- Abbreviation: WPF
- Leader: Kalonzo Musyoka
- Chairman: Chirau Ali Mwakwere
- Secretary-General: Judith Achieng Sijeny
- Party Leader: Kalonzo Musyoka
- Vice Chairman: Mutula Kilonzo Jnr
- Founder: Kalonzo Musyoka
- Founded: March 2006
- Split from: Orange Democratic Movement
- Headquarters: Wiper House, Karen, Nairobi
- Ideology: Social democracy
- Political position: Centre-left
- National affiliation: CORD (2012–2016); NASA (2017); Azimio la Umoja–One Kenya (2022–present);
- International affiliation: Centrist Democrat International
- Colours: Blue White Red
- National Assembly: 25 / 349
- Senate: 3 / 67

Website
- www.wiper.co.ke

= Wiper Patriotic Front =

Kenyan political party

The Wiper Patriotic Front (WPF), until 2025 known as the Wiper Democratic Movement–Kenya (WDM), and originally called the Orange Democratic Movement–Kenya (ODM–Kenya), is a political party in Kenya, which originated as a result of the 2005 Kenyan constitutional referendum. The party tends to be more popular among the Kamba people. It is headed by Kalonzo Musyoka, who ran for president in 2007 and served as the vice-president in the Grand Coalition of Mwai Kibaki and Raila Odinga.
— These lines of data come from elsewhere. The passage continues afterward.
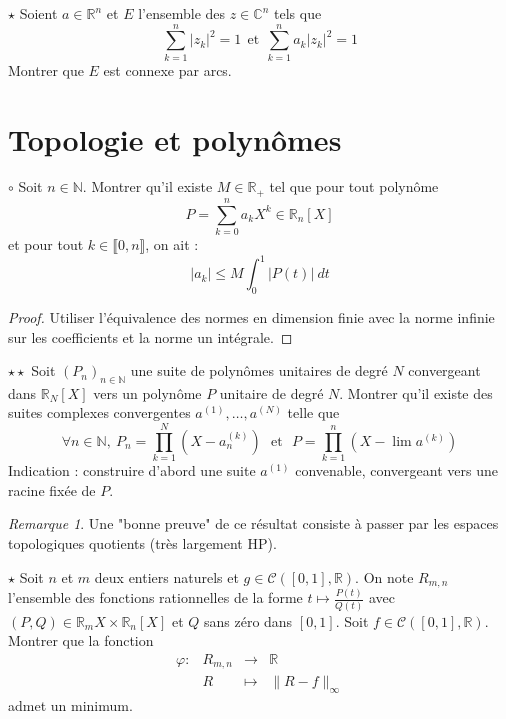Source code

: \documentclass[french,a4paper]{article}
\newcommand{\N}{\mathbb{N}}
\newcommand{\R}{\mathbb{R}}
\newcommand{\C}{\mathbb{C}}
\theoremstyle{plain}
\theoremstyle{definition}
\theoremstyle{remark}
\newtheorem*{rmq}{Remarque}
\begin{document}
\begin{ex}[Moulin.44]{$\star$}
	Soient $a\in\R^n$ et $E$ l'ensemble des $z\in\C^n$ tels que $$\sum_{k=1}^{n}\lvert z_k\rvert^2=1\ \ \text{et}\ \ \sum_{k=1}^{n}a_k\lvert z_k\rvert^2=1$$ Montrer que $E$ est connexe par arcs.
\end{ex}

\section{Topologie et polynômes}

\begin{ex}[Moulin.45]{$\circ$}
	Soit $n\in\N$. Montrer qu'il existe $M\in\R_+$ tel que pour tout polynôme $$P=\sum_{k=0}^{n}a_kX^k\in\R_n[X]$$ et pour tout $k\in\llbracket0,n\rrbracket$, on ait : $$\lvert a_k\rvert\leqslant M\int_{0}^{1}\lvert P(t)\rvert\ dt$$
\end{ex}
\begin{proof}
	Utiliser l'équivalence des normes en dimension finie avec la norme infinie sur les coefficients et la norme un intégrale.
\end{proof}

\begin{ex}[Moulin.46]{$\star\star$}
	Soit $(P_n)_{n\in\N}$ une suite de polynômes unitaires de degré $N$ convergeant dans $\R_N[X]$ vers un polynôme $P$ unitaire de degré $N$. Montrer qu'il existe des suites complexes convergentes $a^{(1)},\ldots,a^{(N)}$ telle que $$\forall n\in\N,\ P_n=\prod_{k=1}^{N}(X-a_n^{(k)}) \ \ \ \text{et} \ \ \ P=\prod_{k=1}^{n}(X-\lim a^{(k)})$$ Indication : construire d'abord une suite $a^{(1)}$ convenable, convergeant vers une racine fixée de $P$.
\end{ex}
\begin{rmq}
	Une "bonne preuve" de ce résultat consiste à passer par les espaces topologiques quotients (très largement HP).
\end{rmq}

\begin{ex}[Moulin.47]{$\star$}
	Soit $n$ et $m$ deux entiers naturels et $g\in\mathcal{C}([0,1],\R)$. On note $R_{m,n}$ l'ensemble des fonctions rationnelles de la forme $\displaystyle t\mapsto \frac{P(t)}{Q(t)}$ avec $(P,Q)\in\R_m{X}\times\R_n[X]$ et $Q$ sans zéro dans $[0,1]$. Soit $f\in\mathcal{C}([0,1],\R)$. Montrer que la fonction $$\begin{array}{lrcl}
		\varphi:&R_{m,n}&\longrightarrow&\R \\
		&R&\longmapsto&\lVert R-f\rVert_\infty
	\end{array}$$ admet un minimum.
\end{ex}
\end{document}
WPF is now a member of the main opposition Azimio La Umoja coalition.

==2007 elections==

The present Wiper Democratic Movement, originally known as ODM-Kenya was created as a result a split between Kalonzo Musyoka and Raila Odinga in mid-August 2007. Raila's group, which also included Musalia Mudavadi, William Ruto, Joseph Nyagah and Najib Balala bought out the original ODM party from Mugambi Imanyara, while Kalonzo's group, consisting of himself and Dr. Julia Ojiambo remained in the shell of the party. The two factions held their elections for presidential candidate on consecutive days at the Kasarani sports complex in Nairobi. On 31 August 2007, Kalonzo Musyoka defeated Julia Ojiambo for the ODM–Kenya ticket. On September 1 Raila Odinga was selected the ODM presidential candidate. Raila and Kalonzo faced president Kibaki in the general election. Kalonzo took a distant third place, but in January 2008 he became vice-president of Kenya under Kibaki, whose victory was disputed by Raila Odinga and the ODM.
Following the 2007-2008 Kenyan crisis, which resulted in a great loss of life, a government of national unity was formed between Kibaki's PNU and Odinga's ODM, with Musyoka retaining his position as vice-president. So far, Musyoka is one of two Wiper Democratic Movement politicians in the cabinet, with Mutula Kilonzo as Minister for Justice and Constitutional Affairs, as his faction received very little support in the parliamentary election.

==Political Parties Act==

Wiper Democratic Movement logo

In December 2008, Wiper Democratic Movement held party elections to comply with the recently passed Political Parties Act.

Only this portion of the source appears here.